____ DATA IN THIS EXERCISE
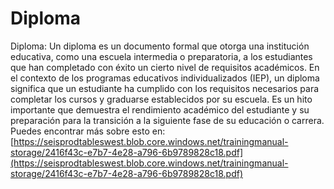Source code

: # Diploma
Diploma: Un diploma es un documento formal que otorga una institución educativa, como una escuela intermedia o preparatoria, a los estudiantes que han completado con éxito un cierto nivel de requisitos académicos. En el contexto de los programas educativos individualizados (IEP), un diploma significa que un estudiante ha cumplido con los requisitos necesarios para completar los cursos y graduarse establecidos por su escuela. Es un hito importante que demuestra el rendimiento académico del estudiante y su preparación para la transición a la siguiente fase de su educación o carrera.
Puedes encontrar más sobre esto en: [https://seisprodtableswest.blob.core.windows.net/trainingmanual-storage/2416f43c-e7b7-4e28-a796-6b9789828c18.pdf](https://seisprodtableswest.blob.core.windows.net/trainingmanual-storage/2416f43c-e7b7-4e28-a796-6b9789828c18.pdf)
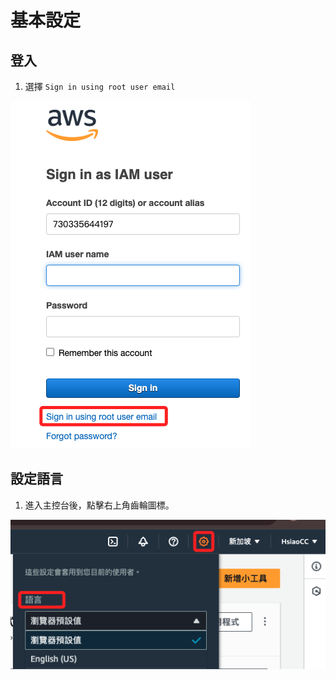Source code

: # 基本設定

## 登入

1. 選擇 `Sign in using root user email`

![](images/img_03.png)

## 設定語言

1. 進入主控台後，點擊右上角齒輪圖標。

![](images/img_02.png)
________
____ DATA IN THIS EXERCISE
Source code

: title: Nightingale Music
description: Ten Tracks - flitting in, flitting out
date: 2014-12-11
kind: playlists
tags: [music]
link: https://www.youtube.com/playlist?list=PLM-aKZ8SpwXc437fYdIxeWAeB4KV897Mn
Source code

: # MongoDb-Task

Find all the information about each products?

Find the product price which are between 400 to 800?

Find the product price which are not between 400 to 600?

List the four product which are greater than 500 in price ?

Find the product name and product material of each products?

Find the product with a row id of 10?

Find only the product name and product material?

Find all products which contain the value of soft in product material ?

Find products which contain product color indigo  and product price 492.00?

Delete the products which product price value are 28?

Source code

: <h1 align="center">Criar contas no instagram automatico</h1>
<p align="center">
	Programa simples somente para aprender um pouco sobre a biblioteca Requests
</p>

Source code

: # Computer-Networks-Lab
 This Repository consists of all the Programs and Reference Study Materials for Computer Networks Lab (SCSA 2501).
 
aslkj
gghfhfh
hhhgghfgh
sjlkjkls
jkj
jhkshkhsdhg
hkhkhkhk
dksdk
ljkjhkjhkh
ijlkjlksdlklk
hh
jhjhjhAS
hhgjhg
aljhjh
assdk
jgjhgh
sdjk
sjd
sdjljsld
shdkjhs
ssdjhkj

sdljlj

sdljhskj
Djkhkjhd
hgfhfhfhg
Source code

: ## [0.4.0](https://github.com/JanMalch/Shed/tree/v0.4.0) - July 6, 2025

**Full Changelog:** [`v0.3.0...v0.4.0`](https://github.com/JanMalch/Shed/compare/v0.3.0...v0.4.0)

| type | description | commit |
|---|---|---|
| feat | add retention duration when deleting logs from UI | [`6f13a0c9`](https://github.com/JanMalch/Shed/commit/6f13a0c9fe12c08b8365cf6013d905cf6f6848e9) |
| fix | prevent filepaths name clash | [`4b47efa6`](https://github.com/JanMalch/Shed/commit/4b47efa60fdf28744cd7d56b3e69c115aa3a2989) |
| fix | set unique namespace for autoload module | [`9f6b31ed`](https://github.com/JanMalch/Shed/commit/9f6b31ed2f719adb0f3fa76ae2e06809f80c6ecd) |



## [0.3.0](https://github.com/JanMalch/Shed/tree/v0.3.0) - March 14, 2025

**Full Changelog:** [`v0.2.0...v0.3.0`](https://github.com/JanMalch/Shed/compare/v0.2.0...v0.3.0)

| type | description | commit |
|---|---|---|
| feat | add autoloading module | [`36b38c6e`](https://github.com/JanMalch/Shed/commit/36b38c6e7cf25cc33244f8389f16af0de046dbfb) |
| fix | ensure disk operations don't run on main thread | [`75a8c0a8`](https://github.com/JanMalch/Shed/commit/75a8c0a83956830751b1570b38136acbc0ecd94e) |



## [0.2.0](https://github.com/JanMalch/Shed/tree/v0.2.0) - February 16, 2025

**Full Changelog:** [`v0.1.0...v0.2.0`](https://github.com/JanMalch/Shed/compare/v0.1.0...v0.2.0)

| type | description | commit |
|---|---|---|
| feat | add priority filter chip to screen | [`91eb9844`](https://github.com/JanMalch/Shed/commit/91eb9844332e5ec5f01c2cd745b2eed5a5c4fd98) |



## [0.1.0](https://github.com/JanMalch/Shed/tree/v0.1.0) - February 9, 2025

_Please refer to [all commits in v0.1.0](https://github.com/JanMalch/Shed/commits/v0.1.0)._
________
TASK DETAILS: When the line with "February 9, 2025" is reached in the data above, begin copying, and stop after the line with "refer to [all"; copy each line exactly, both ends included.

YOUR SOLUTION:
## [0.1.0](https://github.com/JanMalch/Shed/tree/v0.1.0) - February 9, 2025

_Please refer to [all commits in v0.1.0](https://github.com/JanMalch/Shed/commits/v0.1.0)._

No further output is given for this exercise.